Today we went for our third Gingerbread meet up, there were a few single mums and their little ones. I really enjoy the Gingerbread meetings, I love my group of Mum friends from my antenatal group but they are all happily married to dedicated fathers and although they offer sympathy / anger as appropriate it can get a bit depressing when you know they are going home to their happy marriages.
Whereas my Gingerbread friends have had some real ‘experiences’ with their Baby Daddys. Drug users, death threats, infidelity, withholding maintenance. Honestly, if I didn’t have a great Dad and friends with lovely partners I would have given up on men entirely.

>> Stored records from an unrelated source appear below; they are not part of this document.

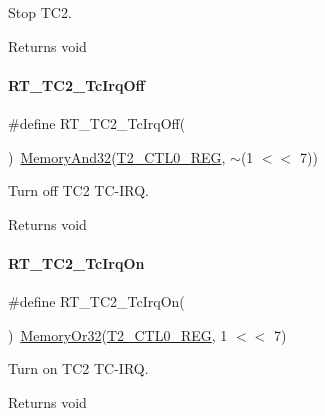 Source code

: Stop T\+C2. 

\begin{DoxyReturn}{Returns}
void 
\end{DoxyReturn}
\mbox{\label{a00083_a12e287a7ca5033554b5dc4693a231319}} 
\paragraph{\texorpdfstring{R\+T\+\_\+\+T\+C2\+\_\+\+Tc\+Irq\+Off}{RT\_TC2\_TcIrqOff}}
{\footnotesize\ttfamily \#define R\+T\+\_\+\+T\+C2\+\_\+\+Tc\+Irq\+Off(\begin{DoxyParamCaption}{ }\end{DoxyParamCaption})~\mbox{\hyperlink{a00026_ad87cedffcaadc51db22594fce55173d4}{Memory\+And32}}(\mbox{\hyperlink{a00026_a5853553391e986211306d4f29ab31e47}{T2\+\_\+\+C\+T\+L0\+\_\+\+R\+EG}}, $\sim$(1 $<$$<$ 7))}



Turn off T\+C2 T\+C-\/\+I\+RQ. 

\begin{DoxyReturn}{Returns}
void 
\end{DoxyReturn}
\mbox{\label{a00083_a0d385385ff809f653b9e7a6d6a111838}} 
\paragraph{\texorpdfstring{R\+T\+\_\+\+T\+C2\+\_\+\+Tc\+Irq\+On}{RT\_TC2\_TcIrqOn}}
{\footnotesize\ttfamily \#define R\+T\+\_\+\+T\+C2\+\_\+\+Tc\+Irq\+On(\begin{DoxyParamCaption}{ }\end{DoxyParamCaption})~\mbox{\hyperlink{a00026_a27874a97deab7cecdde5ddecf466e31e}{Memory\+Or32}}(\mbox{\hyperlink{a00026_a5853553391e986211306d4f29ab31e47}{T2\+\_\+\+C\+T\+L0\+\_\+\+R\+EG}}, 1 $<$$<$ 7)}



Turn on T\+C2 T\+C-\/\+I\+RQ. 

\begin{DoxyReturn}{Returns}
void 
\end{DoxyReturn}
\mbox{\label{a00083_a4328299fe0323ef75508eadf9b937ba1}}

Having a partner walk out on you with a baby feels like something that will never happen to you, it’s like something that happens after an accidental teen pregnancy or to the aggressive people on Jeremy Kyle shouting about ‘textes’ (why can’t they pronounce texts properly? so strange). However there is a big mix of women at different stages. The main thing is that everyone is so welcoming and more importantly they understand what you are going through, some of us obviously have had shittier times than others as there are no fairy tales in relationship breakdowns but it stops you feeling so alone and hard done by.
I can be a ridiculous pessimist, when my husband announced he was leaving one of my concerns was that I would be single forever as I couldn’t understand who would want to date a single mum. Seeing women who are on the other side of divorce shows that there is a chance of dating and finding love again (one even found a partner at baby class four months after she gave birth!). Another told me about her new boyfriend and the hot tree surgeon who was her fuck buddy before that, I left feeling that there is hope and although it may be more logistically difficult to arrange a shag when you are a single mum IT CAN HAPPEN and until then there is a massive teapot and crap loads of cake in a little church hall with some wonderful women. Thank the lord.